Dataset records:
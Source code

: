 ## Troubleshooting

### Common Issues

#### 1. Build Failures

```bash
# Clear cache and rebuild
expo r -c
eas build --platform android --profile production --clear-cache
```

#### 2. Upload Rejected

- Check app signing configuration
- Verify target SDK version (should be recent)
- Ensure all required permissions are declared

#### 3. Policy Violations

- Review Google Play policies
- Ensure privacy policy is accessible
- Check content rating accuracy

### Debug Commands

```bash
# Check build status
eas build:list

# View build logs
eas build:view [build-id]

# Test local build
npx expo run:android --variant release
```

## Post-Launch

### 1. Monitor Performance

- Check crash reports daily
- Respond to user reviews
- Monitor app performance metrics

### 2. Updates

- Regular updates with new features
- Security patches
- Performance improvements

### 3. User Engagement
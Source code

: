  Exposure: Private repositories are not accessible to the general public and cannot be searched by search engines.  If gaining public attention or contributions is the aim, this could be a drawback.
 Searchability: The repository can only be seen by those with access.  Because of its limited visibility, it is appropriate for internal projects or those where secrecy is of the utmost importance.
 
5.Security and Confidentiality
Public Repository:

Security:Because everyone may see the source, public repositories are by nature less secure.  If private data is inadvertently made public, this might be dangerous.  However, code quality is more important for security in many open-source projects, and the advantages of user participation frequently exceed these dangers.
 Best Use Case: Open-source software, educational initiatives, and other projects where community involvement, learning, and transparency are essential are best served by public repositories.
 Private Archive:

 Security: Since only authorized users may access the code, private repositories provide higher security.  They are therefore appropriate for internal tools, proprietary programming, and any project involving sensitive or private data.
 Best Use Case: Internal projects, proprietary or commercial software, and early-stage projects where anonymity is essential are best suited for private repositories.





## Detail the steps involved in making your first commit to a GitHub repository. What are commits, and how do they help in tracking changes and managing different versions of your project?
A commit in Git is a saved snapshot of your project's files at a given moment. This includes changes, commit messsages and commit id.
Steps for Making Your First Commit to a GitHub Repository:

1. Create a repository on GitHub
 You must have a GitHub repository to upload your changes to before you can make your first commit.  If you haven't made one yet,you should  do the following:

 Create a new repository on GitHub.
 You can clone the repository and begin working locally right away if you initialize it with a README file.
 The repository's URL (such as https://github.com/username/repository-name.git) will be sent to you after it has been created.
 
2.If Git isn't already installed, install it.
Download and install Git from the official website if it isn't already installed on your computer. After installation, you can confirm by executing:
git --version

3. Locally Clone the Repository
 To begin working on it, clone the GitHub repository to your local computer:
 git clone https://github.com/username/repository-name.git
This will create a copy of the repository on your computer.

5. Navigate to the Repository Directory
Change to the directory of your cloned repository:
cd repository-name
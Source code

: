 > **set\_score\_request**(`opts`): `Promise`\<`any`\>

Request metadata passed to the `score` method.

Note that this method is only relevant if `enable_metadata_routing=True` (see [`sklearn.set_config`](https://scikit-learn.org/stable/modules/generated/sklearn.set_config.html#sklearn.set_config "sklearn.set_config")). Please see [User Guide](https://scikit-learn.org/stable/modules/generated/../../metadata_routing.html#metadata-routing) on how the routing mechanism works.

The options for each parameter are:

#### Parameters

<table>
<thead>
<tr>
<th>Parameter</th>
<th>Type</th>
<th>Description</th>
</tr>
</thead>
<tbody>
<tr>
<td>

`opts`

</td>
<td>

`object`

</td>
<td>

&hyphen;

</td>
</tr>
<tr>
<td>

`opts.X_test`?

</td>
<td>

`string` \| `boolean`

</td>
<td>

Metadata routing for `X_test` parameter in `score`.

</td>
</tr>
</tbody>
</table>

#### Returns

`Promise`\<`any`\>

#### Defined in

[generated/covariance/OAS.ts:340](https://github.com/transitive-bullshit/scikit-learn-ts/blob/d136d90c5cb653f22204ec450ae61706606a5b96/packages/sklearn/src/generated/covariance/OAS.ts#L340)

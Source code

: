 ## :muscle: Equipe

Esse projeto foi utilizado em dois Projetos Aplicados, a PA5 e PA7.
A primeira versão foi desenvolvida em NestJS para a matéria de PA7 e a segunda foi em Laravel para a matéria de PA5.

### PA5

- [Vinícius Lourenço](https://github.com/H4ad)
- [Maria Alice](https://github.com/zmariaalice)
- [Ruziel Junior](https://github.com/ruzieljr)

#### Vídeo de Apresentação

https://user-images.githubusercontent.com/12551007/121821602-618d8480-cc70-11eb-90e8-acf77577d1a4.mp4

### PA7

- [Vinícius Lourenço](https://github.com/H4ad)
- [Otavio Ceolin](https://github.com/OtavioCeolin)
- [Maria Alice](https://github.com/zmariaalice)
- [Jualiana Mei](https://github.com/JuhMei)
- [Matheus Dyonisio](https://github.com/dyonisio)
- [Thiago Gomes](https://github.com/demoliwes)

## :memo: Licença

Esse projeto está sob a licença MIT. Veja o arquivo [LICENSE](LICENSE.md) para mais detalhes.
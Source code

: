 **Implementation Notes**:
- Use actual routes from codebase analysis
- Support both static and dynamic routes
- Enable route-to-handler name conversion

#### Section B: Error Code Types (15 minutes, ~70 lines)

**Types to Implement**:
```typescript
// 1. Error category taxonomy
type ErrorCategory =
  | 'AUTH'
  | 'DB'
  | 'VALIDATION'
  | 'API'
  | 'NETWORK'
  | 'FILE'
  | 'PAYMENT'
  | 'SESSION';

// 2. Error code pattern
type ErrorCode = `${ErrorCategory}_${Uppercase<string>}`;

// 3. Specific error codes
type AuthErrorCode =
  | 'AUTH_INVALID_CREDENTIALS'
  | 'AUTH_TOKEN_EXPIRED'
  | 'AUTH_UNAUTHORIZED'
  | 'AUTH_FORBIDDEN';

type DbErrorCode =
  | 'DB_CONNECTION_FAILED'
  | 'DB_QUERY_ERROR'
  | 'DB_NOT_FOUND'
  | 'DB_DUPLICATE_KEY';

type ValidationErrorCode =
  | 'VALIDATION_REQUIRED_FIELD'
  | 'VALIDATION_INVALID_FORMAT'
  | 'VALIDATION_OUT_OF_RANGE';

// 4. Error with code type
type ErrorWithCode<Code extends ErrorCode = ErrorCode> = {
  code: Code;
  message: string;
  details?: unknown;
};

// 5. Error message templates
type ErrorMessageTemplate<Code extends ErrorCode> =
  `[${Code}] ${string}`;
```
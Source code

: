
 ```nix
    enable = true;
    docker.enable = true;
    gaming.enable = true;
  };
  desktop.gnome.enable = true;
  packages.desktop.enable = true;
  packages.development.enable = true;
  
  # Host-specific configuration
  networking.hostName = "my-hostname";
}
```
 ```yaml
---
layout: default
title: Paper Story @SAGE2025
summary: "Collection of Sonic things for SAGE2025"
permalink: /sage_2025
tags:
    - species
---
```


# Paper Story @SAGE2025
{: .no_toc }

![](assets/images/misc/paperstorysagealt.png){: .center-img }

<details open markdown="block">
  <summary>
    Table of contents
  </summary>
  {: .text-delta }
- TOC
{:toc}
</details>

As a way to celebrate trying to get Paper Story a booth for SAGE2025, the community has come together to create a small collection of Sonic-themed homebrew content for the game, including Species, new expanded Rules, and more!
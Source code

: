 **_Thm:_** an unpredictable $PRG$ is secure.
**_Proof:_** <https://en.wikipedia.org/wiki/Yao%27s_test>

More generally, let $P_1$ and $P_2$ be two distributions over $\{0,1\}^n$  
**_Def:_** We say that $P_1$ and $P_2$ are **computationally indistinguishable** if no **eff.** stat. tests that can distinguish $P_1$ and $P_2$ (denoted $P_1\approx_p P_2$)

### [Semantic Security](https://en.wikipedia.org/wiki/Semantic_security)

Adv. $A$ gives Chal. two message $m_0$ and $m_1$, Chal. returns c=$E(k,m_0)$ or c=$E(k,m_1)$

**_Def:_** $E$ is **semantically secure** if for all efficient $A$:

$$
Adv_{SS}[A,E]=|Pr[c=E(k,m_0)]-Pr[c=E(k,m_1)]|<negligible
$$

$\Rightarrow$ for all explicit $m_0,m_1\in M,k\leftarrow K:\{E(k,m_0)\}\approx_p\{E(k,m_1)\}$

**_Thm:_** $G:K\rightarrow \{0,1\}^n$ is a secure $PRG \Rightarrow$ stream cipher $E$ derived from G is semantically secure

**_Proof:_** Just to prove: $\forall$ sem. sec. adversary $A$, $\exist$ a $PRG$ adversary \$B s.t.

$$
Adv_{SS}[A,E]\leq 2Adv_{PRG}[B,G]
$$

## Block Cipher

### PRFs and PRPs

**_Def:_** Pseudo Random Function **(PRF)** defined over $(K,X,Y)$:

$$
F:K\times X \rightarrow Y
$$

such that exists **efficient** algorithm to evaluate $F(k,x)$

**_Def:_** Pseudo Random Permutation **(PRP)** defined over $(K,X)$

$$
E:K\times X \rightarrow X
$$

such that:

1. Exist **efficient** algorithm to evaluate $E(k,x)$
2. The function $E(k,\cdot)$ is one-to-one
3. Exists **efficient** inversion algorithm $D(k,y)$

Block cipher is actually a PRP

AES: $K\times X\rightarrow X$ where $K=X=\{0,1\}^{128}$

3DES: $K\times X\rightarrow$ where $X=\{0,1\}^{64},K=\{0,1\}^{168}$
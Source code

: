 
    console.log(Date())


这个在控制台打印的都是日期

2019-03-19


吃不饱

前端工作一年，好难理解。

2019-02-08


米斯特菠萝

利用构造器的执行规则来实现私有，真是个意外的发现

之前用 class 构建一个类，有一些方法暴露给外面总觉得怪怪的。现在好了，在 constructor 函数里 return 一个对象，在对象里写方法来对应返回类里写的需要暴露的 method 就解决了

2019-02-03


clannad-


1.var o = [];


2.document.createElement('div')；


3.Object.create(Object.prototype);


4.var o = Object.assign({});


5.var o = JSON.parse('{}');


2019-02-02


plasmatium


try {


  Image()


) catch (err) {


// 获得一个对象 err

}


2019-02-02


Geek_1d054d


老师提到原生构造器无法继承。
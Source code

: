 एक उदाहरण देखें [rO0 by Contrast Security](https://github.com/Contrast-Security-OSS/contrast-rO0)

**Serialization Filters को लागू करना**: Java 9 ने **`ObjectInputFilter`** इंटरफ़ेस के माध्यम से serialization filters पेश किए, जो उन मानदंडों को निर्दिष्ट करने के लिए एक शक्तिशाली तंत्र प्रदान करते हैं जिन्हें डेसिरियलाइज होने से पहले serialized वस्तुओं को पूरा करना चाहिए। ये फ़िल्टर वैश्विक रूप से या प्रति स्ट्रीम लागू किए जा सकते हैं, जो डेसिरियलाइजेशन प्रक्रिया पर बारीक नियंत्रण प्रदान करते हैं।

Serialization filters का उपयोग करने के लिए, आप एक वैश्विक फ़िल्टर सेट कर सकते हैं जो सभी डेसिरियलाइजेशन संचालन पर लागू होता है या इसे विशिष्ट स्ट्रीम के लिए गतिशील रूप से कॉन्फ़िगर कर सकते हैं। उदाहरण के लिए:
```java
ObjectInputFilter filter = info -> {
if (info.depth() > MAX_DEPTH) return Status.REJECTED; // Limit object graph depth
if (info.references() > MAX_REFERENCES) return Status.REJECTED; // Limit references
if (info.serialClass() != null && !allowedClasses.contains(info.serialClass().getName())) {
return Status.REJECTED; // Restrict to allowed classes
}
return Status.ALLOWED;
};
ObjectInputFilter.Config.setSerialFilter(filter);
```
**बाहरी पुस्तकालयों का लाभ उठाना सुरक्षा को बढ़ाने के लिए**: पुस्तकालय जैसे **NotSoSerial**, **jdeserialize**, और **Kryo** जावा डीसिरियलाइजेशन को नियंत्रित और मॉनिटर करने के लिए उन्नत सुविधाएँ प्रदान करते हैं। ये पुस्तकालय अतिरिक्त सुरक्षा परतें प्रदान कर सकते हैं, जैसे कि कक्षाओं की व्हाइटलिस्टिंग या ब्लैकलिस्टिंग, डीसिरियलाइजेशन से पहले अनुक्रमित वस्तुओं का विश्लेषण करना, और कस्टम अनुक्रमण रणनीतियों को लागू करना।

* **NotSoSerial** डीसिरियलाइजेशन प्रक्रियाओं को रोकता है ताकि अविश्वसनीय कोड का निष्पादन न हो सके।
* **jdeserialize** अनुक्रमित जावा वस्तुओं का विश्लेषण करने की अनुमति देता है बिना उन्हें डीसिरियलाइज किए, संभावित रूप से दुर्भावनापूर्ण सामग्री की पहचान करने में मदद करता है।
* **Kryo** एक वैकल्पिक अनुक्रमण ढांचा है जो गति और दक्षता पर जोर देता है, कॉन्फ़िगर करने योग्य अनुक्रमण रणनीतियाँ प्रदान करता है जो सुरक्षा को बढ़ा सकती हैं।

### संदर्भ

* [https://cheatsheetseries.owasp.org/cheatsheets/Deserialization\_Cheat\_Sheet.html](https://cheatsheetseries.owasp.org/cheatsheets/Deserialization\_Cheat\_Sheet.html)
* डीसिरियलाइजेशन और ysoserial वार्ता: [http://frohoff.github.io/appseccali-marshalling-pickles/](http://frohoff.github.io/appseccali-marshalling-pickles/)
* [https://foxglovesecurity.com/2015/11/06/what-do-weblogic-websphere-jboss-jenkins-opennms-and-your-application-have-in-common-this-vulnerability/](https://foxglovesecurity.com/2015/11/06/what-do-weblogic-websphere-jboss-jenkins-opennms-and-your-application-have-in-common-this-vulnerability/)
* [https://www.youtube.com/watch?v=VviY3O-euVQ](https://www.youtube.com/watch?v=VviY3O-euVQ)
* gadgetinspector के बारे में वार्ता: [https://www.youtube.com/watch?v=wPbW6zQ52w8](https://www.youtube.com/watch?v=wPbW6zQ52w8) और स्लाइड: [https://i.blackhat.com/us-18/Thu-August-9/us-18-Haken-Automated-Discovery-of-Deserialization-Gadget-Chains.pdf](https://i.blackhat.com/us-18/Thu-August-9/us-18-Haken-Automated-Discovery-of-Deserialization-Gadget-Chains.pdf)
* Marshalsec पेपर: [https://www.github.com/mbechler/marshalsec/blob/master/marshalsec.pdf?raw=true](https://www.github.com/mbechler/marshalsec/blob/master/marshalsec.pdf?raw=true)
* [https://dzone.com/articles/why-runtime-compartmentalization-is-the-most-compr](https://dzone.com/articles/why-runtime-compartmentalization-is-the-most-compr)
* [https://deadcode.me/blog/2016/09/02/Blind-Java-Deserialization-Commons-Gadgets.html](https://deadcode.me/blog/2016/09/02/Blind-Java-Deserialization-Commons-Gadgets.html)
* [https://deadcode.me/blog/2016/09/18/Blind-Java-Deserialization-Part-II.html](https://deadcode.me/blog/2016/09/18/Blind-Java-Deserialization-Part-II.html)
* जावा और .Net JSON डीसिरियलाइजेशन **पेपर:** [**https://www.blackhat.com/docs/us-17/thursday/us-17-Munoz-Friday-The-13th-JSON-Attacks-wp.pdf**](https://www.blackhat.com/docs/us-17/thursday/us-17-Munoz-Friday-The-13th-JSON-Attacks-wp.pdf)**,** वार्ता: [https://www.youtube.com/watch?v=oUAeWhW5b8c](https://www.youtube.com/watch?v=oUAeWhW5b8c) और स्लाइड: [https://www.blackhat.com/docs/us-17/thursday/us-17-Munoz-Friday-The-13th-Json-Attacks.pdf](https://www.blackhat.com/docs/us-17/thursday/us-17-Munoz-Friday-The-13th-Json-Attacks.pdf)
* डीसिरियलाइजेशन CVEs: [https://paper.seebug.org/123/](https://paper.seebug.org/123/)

▸ **What is expected**
Where a line of the records contains the word "Random", copy that line.

▸ **Answer section**
**_Def:_** Pseudo Random Function **(PRF)** defined over $(K,X,Y)$:
**_Def:_** Pseudo Random Permutation **(PRP)** defined over $(K,X)$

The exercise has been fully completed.